[Aim of the exercise]
Only lines holding the word "Insertion" are wanted from the records; copy all of them.

[The data]
************

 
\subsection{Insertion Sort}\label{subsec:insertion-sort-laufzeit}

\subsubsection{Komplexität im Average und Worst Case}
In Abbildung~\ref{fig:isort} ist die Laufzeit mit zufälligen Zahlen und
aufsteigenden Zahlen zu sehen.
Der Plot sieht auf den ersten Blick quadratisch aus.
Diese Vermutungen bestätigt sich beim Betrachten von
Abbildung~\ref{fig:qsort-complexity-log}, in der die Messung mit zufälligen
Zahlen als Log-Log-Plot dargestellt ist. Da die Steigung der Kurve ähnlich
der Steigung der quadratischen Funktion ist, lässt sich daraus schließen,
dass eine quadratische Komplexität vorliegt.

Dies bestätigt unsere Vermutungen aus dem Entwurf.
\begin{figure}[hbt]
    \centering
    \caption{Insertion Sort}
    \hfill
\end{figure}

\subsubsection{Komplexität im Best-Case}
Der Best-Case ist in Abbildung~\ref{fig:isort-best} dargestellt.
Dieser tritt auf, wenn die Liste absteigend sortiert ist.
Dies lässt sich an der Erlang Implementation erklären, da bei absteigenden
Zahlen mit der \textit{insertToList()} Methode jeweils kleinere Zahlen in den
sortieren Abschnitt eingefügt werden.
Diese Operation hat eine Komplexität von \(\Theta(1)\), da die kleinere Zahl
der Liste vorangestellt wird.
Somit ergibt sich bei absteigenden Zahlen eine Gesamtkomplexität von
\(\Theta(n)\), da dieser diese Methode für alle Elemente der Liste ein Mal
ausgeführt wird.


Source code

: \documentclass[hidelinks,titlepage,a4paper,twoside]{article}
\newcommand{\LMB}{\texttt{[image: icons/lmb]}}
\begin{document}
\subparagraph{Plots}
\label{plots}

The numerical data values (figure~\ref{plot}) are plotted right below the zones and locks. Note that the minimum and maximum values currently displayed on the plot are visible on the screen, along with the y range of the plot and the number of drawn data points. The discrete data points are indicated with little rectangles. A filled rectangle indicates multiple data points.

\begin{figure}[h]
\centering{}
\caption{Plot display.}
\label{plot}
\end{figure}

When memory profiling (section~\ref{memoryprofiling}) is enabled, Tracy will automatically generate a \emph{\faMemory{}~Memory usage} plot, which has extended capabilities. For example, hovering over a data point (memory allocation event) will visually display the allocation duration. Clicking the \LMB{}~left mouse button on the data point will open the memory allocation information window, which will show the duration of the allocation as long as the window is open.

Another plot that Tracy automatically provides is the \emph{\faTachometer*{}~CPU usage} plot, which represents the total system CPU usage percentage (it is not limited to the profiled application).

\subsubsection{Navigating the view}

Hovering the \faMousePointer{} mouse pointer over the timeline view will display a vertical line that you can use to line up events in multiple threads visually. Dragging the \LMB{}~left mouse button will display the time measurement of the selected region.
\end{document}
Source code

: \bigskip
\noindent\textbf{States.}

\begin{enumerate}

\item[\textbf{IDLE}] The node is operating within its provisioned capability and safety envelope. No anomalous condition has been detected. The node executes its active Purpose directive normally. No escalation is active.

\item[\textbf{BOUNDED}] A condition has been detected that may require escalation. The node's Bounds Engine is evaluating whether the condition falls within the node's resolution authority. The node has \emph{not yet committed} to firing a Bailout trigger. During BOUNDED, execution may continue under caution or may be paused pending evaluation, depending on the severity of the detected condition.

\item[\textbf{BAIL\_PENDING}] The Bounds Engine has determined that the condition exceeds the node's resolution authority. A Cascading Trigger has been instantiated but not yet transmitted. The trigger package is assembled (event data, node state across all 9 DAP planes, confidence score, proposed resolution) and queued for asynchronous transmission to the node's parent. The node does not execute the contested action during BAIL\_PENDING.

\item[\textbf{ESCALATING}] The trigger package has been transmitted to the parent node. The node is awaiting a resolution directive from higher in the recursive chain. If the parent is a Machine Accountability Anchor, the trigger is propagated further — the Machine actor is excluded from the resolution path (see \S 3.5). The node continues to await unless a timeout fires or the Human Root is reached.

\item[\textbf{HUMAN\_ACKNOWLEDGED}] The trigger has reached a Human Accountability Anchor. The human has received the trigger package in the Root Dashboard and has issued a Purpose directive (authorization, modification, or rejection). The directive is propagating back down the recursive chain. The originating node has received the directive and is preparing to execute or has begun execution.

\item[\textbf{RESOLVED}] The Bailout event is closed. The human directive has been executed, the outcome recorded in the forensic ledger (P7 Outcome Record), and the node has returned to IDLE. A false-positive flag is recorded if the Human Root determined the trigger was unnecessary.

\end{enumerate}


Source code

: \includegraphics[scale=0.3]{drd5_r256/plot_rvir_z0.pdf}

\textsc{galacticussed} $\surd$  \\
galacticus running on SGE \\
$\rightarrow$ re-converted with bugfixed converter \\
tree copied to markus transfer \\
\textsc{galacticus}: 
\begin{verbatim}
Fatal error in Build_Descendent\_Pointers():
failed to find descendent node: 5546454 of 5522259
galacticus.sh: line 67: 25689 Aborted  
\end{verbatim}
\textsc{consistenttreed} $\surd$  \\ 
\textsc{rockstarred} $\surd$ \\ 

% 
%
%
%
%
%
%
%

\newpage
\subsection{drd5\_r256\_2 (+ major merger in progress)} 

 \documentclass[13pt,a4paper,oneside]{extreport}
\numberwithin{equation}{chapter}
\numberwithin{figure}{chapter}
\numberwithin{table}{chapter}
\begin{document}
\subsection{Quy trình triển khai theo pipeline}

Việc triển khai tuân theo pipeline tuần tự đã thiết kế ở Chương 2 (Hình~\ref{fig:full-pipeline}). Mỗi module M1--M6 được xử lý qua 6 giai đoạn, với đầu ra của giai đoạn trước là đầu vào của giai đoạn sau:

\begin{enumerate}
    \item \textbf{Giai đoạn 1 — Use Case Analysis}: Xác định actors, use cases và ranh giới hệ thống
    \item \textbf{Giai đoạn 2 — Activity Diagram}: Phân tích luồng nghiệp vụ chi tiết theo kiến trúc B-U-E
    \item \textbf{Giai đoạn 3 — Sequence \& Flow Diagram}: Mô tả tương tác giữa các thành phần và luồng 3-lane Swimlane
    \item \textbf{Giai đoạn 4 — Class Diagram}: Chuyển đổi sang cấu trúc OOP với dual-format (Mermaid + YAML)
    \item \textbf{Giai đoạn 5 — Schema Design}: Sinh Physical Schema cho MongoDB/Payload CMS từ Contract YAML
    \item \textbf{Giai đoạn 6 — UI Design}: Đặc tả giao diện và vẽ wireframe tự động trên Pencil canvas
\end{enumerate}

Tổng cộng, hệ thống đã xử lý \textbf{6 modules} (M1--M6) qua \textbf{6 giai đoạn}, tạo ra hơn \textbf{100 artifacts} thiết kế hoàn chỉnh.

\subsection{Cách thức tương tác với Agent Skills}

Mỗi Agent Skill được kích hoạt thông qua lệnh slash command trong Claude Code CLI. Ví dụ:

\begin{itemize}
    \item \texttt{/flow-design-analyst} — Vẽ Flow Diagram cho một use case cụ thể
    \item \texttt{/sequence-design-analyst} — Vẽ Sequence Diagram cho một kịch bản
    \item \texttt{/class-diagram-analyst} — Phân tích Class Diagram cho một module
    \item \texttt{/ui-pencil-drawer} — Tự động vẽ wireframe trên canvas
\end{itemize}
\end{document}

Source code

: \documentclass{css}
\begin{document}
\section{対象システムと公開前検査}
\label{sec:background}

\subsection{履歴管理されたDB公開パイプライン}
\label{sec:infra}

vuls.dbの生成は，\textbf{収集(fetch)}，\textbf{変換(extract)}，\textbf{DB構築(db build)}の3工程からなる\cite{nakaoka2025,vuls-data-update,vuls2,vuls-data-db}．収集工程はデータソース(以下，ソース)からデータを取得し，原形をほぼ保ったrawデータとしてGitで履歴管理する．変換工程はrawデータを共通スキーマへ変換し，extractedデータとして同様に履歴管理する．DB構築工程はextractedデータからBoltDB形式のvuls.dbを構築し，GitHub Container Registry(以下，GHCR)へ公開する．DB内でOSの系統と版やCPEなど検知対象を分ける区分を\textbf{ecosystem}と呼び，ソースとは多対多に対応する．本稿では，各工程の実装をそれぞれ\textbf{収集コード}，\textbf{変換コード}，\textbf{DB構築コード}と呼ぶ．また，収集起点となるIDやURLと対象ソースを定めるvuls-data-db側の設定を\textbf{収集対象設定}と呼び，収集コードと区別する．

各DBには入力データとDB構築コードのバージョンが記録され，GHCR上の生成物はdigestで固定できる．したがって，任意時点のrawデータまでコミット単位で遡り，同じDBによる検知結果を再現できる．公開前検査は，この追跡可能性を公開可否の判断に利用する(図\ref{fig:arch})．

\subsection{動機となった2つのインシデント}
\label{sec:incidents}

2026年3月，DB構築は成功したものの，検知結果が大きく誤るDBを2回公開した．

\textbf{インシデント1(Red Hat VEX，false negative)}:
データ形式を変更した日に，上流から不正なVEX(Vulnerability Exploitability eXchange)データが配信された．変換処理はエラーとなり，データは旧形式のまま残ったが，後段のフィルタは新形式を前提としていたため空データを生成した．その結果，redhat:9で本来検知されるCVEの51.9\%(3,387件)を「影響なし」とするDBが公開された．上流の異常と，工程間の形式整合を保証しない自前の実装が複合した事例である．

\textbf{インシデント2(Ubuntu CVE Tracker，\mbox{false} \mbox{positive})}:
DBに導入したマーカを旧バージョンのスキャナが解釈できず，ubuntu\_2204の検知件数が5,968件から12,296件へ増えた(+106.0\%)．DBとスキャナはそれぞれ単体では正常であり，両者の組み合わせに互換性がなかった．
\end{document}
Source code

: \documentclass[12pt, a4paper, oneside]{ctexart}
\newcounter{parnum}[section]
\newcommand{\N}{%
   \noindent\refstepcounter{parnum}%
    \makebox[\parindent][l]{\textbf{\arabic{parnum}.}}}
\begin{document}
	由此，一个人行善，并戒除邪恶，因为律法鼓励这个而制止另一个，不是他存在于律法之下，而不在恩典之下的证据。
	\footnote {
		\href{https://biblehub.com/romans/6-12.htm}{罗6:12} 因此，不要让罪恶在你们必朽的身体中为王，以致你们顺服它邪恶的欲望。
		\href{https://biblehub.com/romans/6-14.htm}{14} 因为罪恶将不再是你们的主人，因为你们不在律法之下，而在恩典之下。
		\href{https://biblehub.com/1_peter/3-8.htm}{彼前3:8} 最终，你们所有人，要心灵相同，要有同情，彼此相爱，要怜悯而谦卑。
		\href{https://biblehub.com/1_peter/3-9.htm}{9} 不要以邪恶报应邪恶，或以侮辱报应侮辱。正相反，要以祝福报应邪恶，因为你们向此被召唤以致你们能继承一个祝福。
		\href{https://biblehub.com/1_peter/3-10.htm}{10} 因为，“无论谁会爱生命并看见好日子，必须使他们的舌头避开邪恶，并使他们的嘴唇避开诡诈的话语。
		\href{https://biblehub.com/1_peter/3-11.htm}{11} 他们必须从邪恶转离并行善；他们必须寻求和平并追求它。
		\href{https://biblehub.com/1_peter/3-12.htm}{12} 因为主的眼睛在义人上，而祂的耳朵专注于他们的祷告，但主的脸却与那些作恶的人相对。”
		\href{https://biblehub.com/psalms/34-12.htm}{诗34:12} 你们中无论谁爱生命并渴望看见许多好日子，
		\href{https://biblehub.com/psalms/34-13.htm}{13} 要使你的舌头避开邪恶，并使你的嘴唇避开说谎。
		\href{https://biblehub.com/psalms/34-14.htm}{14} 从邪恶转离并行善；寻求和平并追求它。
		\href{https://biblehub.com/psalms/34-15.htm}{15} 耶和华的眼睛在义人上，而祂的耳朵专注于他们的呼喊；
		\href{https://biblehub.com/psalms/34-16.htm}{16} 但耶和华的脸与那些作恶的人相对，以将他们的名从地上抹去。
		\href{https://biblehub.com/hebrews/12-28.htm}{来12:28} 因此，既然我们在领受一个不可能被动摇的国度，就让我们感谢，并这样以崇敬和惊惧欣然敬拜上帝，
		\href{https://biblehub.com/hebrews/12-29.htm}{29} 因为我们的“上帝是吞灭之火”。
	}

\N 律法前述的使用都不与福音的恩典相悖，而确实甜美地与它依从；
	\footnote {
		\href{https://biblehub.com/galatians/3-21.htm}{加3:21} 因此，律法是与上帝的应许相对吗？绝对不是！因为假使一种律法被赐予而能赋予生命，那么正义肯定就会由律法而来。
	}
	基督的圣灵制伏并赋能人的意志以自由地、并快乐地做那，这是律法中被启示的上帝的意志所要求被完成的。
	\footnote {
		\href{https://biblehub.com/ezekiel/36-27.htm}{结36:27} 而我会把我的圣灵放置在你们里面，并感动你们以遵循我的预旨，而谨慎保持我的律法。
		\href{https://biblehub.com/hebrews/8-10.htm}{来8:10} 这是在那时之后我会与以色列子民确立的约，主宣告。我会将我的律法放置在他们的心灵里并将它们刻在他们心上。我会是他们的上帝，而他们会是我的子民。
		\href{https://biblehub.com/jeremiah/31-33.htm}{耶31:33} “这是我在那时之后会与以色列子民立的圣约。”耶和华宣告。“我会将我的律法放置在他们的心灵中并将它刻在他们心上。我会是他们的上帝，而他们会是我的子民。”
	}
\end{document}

************

[Completed exercise]
\subsection{Insertion Sort}\label{subsec:insertion-sort-laufzeit}
    \caption{Insertion Sort}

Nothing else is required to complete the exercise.